Años antes, Li Ruijun ya experimentó con los caminos hacia los verdes valles llenos de pastos como una idealización de lo vetusto en River Road. Para ello adaptó su historia a un nuevo punto de vista, considerando el protagonismo de dos niños que deben volver a su familia tras terminar el colegio. Con tan sencilla premisa, el director pone de manifiesto todas sus preocupaciones a partir de un lenguaje sosegado y contemplativo, donde, aunque parezca estar siempre contando una misma historia, sabe marcar un mensaje cristalino, dejando claro que la evolución del país actualmente pasa por la desaparición de una forma de vida, como ya ha ocurrido a lo largo de la historia —aquí lo asemeja a los clanes Yugur—, decidiendo que el sector rural que provee alimento a las grandes urbes forma parte de una subsistencia inferior y por tanto erradicable. Un mensaje tan certero no pasa desapercibido en esta narración pasiva y calmada, no exenta por ello de drama y sufrimiento, pero que sabe aprovechar el escenario siempre anclado en la naturaleza y la minimización de recursos para enarbolar sus conceptos sin rebuscados diálogos ni bruscos giros en la narración.

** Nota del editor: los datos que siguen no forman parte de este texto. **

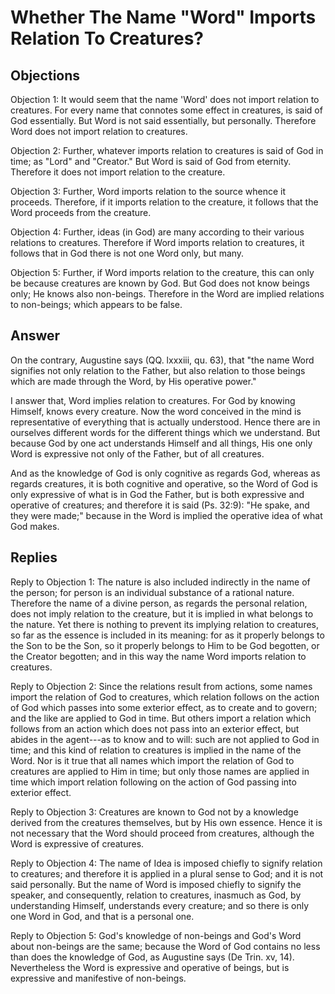 # Whether The Name "Word" Imports Relation To Creatures?

## Objections

Objection 1: It would seem that the name 'Word' does not import relation to creatures. For every name that connotes some effect in creatures, is said of God essentially. But Word is not said essentially, but personally. Therefore Word does not import relation to creatures.

Objection 2: Further, whatever imports relation to creatures is said of God in time; as "Lord" and "Creator." But Word is said of God from eternity. Therefore it does not import relation to the creature.

Objection 3: Further, Word imports relation to the source whence it proceeds. Therefore, if it imports relation to the creature, it follows that the Word proceeds from the creature.

Objection 4: Further, ideas (in God) are many according to their various relations to creatures. Therefore if Word imports relation to creatures, it follows that in God there is not one Word only, but many.

Objection 5: Further, if Word imports relation to the creature, this can only be because creatures are known by God. But God does not know beings only; He knows also non-beings. Therefore in the Word are implied relations to non-beings; which appears to be false.

## Answer

On the contrary, Augustine says (QQ. lxxxiii, qu. 63), that "the name Word signifies not only relation to the Father, but also relation to those beings which are made through the Word, by His operative power."

I answer that, Word implies relation to creatures. For God by knowing Himself, knows every creature. Now the word conceived in the mind is representative of everything that is actually understood. Hence there are in ourselves different words for the different things which we understand. But because God by one act understands Himself and all things, His one only Word is expressive not only of the Father, but of all creatures.

And as the knowledge of God is only cognitive as regards God, whereas as regards creatures, it is both cognitive and operative, so the Word of God is only expressive of what is in God the Father, but is both expressive and operative of creatures; and therefore it is said (Ps. 32:9): "He spake, and they were made;" because in the Word is implied the operative idea of what God makes.

## Replies

Reply to Objection 1: The nature is also included indirectly in the name of the person; for person is an individual substance of a rational nature. Therefore the name of a divine person, as regards the personal relation, does not imply relation to the creature, but it is implied in what belongs to the nature. Yet there is nothing to prevent its implying relation to creatures, so far as the essence is included in its meaning: for as it properly belongs to the Son to be the Son, so it properly belongs to Him to be God begotten, or the Creator begotten; and in this way the name Word imports relation to creatures.

Reply to Objection 2: Since the relations result from actions, some names import the relation of God to creatures, which relation follows on the action of God which passes into some exterior effect, as to create and to govern; and the like are applied to God in time. But others import a relation which follows from an action which does not pass into an exterior effect, but abides in the agent---as to know and to will: such are not applied to God in time; and this kind of relation to creatures is implied in the name of the Word. Nor is it true that all names which import the relation of God to creatures are applied to Him in time; but only those names are applied in time which import relation following on the action of God passing into exterior effect.

Reply to Objection 3: Creatures are known to God not by a knowledge derived from the creatures themselves, but by His own essence. Hence it is not necessary that the Word should proceed from creatures, although the Word is expressive of creatures.

Reply to Objection 4: The name of Idea is imposed chiefly to signify relation to creatures; and therefore it is applied in a plural sense to God; and it is not said personally. But the name of Word is imposed chiefly to signify the speaker, and consequently, relation to creatures, inasmuch as God, by understanding Himself, understands every creature; and so there is only one Word in God, and that is a personal one.

Reply to Objection 5: God's knowledge of non-beings and God's Word about non-beings are the same; because the Word of God contains no less than does the knowledge of God, as Augustine says (De Trin. xv, 14). Nevertheless the Word is expressive and operative of beings, but is expressive and manifestive of non-beings.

En cuanto a lo idóneo de confiar en dos niños, quizá es su ausente inocencia lo que sabe mantener con firmeza el relato, una inocencia que siempre queda corrupta en el mundo rural cuando el trabajo y la pobreza van de la mano, pero que no se pierde del todo, ya que Li Ruijun sabe incrustar ensoñaciones propias del realismo mágico en los ojos de uno de sus pequeños, que se entrometen en un aspecto áspero que en ocasiones se asemeja al documental. Del mismo modo, no supone un problema mostrar los recelos familiares en una cultura donde es tan importante el orden de nacimiento en una familia y los privilegios y deberes a los que se enfrentan los descendientes desde su gestación. Aquí Bartel (el mayor) y Adikeer (el más joven) tienen ideas totalmente contrarias de cuál es su lugar en la familia, siendo que uno fue criado por los abuelos, que abogan por la resistencia del pastoreo y otro por los padres, que intentan sobrevivir en el medio, y no han podido sentir ninguno que tuviese más privilegios que el otro, algo que nos habla de cualquier rencilla entre hermanos del mismo modo que lo hace de la estructuración familiar que nunca termina de evolucionar en entornos como los que presenciamos.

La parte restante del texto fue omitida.